So yesterday we started writing a response to the Fox 9 report on Minneapolis bike lane innovation, and found that we had way too much to say for just one article, today we continue our examination. Be sure to pop back to yesterday’s story and read that first,
Let’s take a look at some of the other ridiculous things said in the report;
– “There are bike lanes on either side, but there is no center line and no way of knowing that it is a two-way street”- Yes, this is true on this particular street (15th Ave.) there is no painted centerline, but this has absolutely no correlation to the bike lanes being in place. Welcome to 99% of the non-main streets in Minneapolis. In fact, lets take a look at the street before it had bike lanes painted (time travel courtesy of Google Street View to the right). Oh my god, where is the center line?!?! How do people know which way to go?
– “Consider these two lanes on First ave, is it a bike lane, or something else?” – Ignoring for a moment that there are two signs on every block, and on the ground indicating a bike lane, and in some places they have signs, which diagram exactly how to use the lanes…. We found this part of the report informative, because as they are driving along, the news van is clearly, completely driving in the buffer lane, which is a great example of why the buffer lane is useful.
– Cyclist confusion – The story is prefaced with the statement that cyclists don’t even know what the lanes are used for, but you might ask yourself, what information do they have to back up this assertion?
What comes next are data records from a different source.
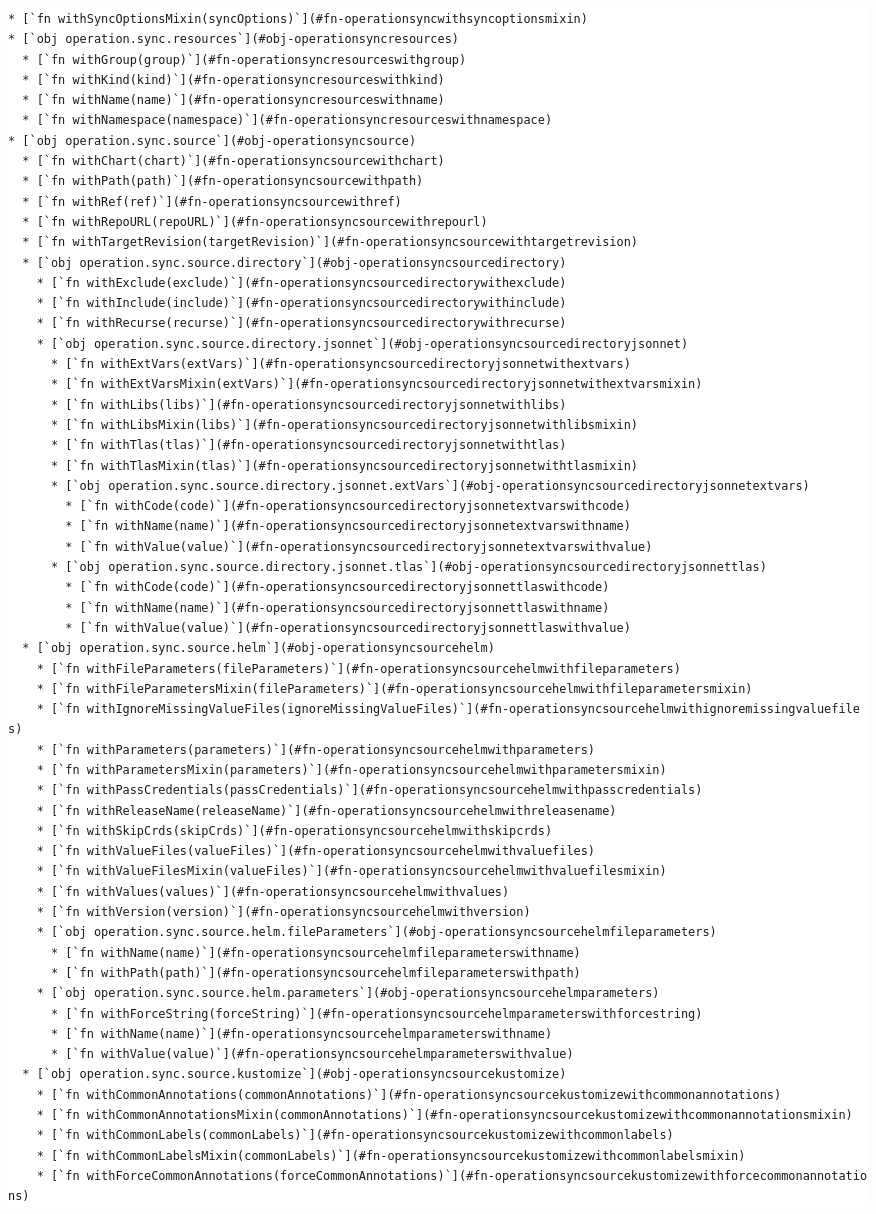     * [`fn withSyncOptionsMixin(syncOptions)`](#fn-operationsyncwithsyncoptionsmixin)
    * [`obj operation.sync.resources`](#obj-operationsyncresources)
      * [`fn withGroup(group)`](#fn-operationsyncresourceswithgroup)
      * [`fn withKind(kind)`](#fn-operationsyncresourceswithkind)
      * [`fn withName(name)`](#fn-operationsyncresourceswithname)
      * [`fn withNamespace(namespace)`](#fn-operationsyncresourceswithnamespace)
    * [`obj operation.sync.source`](#obj-operationsyncsource)
      * [`fn withChart(chart)`](#fn-operationsyncsourcewithchart)
      * [`fn withPath(path)`](#fn-operationsyncsourcewithpath)
      * [`fn withRef(ref)`](#fn-operationsyncsourcewithref)
      * [`fn withRepoURL(repoURL)`](#fn-operationsyncsourcewithrepourl)
      * [`fn withTargetRevision(targetRevision)`](#fn-operationsyncsourcewithtargetrevision)
      * [`obj operation.sync.source.directory`](#obj-operationsyncsourcedirectory)
        * [`fn withExclude(exclude)`](#fn-operationsyncsourcedirectorywithexclude)
        * [`fn withInclude(include)`](#fn-operationsyncsourcedirectorywithinclude)
        * [`fn withRecurse(recurse)`](#fn-operationsyncsourcedirectorywithrecurse)
        * [`obj operation.sync.source.directory.jsonnet`](#obj-operationsyncsourcedirectoryjsonnet)
          * [`fn withExtVars(extVars)`](#fn-operationsyncsourcedirectoryjsonnetwithextvars)
          * [`fn withExtVarsMixin(extVars)`](#fn-operationsyncsourcedirectoryjsonnetwithextvarsmixin)
          * [`fn withLibs(libs)`](#fn-operationsyncsourcedirectoryjsonnetwithlibs)
          * [`fn withLibsMixin(libs)`](#fn-operationsyncsourcedirectoryjsonnetwithlibsmixin)
          * [`fn withTlas(tlas)`](#fn-operationsyncsourcedirectoryjsonnetwithtlas)
          * [`fn withTlasMixin(tlas)`](#fn-operationsyncsourcedirectoryjsonnetwithtlasmixin)
          * [`obj operation.sync.source.directory.jsonnet.extVars`](#obj-operationsyncsourcedirectoryjsonnetextvars)
            * [`fn withCode(code)`](#fn-operationsyncsourcedirectoryjsonnetextvarswithcode)
            * [`fn withName(name)`](#fn-operationsyncsourcedirectoryjsonnetextvarswithname)
            * [`fn withValue(value)`](#fn-operationsyncsourcedirectoryjsonnetextvarswithvalue)
          * [`obj operation.sync.source.directory.jsonnet.tlas`](#obj-operationsyncsourcedirectoryjsonnettlas)
            * [`fn withCode(code)`](#fn-operationsyncsourcedirectoryjsonnettlaswithcode)
            * [`fn withName(name)`](#fn-operationsyncsourcedirectoryjsonnettlaswithname)
            * [`fn withValue(value)`](#fn-operationsyncsourcedirectoryjsonnettlaswithvalue)
      * [`obj operation.sync.source.helm`](#obj-operationsyncsourcehelm)
        * [`fn withFileParameters(fileParameters)`](#fn-operationsyncsourcehelmwithfileparameters)
        * [`fn withFileParametersMixin(fileParameters)`](#fn-operationsyncsourcehelmwithfileparametersmixin)
        * [`fn withIgnoreMissingValueFiles(ignoreMissingValueFiles)`](#fn-operationsyncsourcehelmwithignoremissingvaluefiles)
        * [`fn withParameters(parameters)`](#fn-operationsyncsourcehelmwithparameters)
        * [`fn withParametersMixin(parameters)`](#fn-operationsyncsourcehelmwithparametersmixin)
        * [`fn withPassCredentials(passCredentials)`](#fn-operationsyncsourcehelmwithpasscredentials)
        * [`fn withReleaseName(releaseName)`](#fn-operationsyncsourcehelmwithreleasename)
        * [`fn withSkipCrds(skipCrds)`](#fn-operationsyncsourcehelmwithskipcrds)
        * [`fn withValueFiles(valueFiles)`](#fn-operationsyncsourcehelmwithvaluefiles)
        * [`fn withValueFilesMixin(valueFiles)`](#fn-operationsyncsourcehelmwithvaluefilesmixin)
        * [`fn withValues(values)`](#fn-operationsyncsourcehelmwithvalues)
        * [`fn withVersion(version)`](#fn-operationsyncsourcehelmwithversion)
        * [`obj operation.sync.source.helm.fileParameters`](#obj-operationsyncsourcehelmfileparameters)
          * [`fn withName(name)`](#fn-operationsyncsourcehelmfileparameterswithname)
          * [`fn withPath(path)`](#fn-operationsyncsourcehelmfileparameterswithpath)
        * [`obj operation.sync.source.helm.parameters`](#obj-operationsyncsourcehelmparameters)
          * [`fn withForceString(forceString)`](#fn-operationsyncsourcehelmparameterswithforcestring)
          * [`fn withName(name)`](#fn-operationsyncsourcehelmparameterswithname)
          * [`fn withValue(value)`](#fn-operationsyncsourcehelmparameterswithvalue)
      * [`obj operation.sync.source.kustomize`](#obj-operationsyncsourcekustomize)
        * [`fn withCommonAnnotations(commonAnnotations)`](#fn-operationsyncsourcekustomizewithcommonannotations)
        * [`fn withCommonAnnotationsMixin(commonAnnotations)`](#fn-operationsyncsourcekustomizewithcommonannotationsmixin)
        * [`fn withCommonLabels(commonLabels)`](#fn-operationsyncsourcekustomizewithcommonlabels)
        * [`fn withCommonLabelsMixin(commonLabels)`](#fn-operationsyncsourcekustomizewithcommonlabelsmixin)
        * [`fn withForceCommonAnnotations(forceCommonAnnotations)`](#fn-operationsyncsourcekustomizewithforcecommonannotations)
They showed clips from interviews from two cyclists, one “expert cyclist” and one U of MN student who they stopped while riding along. The “expert cyclist” did not seem confused, rather he simply said that he wasn’t going to ride in the green lanes on Bryant because they are in the middle of the street. This is a matter of personal preference, not confusion. In fact, if drivers are seeing the green lanes then they are serving their purpose.
Also interviewed for the story was Shaun Murphy, a City of Minneapolis spokesman for everything cycling. We have to give Mr. Murphy credit, as always he does a good job representing the city and cyclists and tries to get the word out. It does sound like there will be some additional educational campaigns throughout the remainder of this fall and into next spring.
We can’t exactly call this a “fair and balanced” report, just watch until the end of the clip when they kick it back over to an incredulous Jeff Passolt (see picture) in the anchor’s chair speculating on what will happen when the snow plows scrape all of the paint away and wondering how much all of this is going to cost.
As a side note the marking on campus at least appears to be Thermoplast, which is much more durable than paint and shouldn’t need re-application every year.
There are two ways to look at this;
1) Any coverage is good coverage, the average viewer who didn’t even know that some of these things existed, now know they do, and won’t be bewildered when they happen across them.
2) Coverage like this does not help it perpetuates drivers negative reaction to cyclists, and casts a poor light on the City of Minneapolis’ efforts to improve the cycling infrastructure.
We find ourselves taking a little bit from each category, but honestly, how many people total watched this (ratings say not that many)? On top of that, we imagine that many who watched it already have formed opinions about the cyclists of the Twin Cities (ourselves included), so this probably didn’t change that too much.
If nothing else, we have to say thank you to Fox 9, it gave us something to talk about for two days.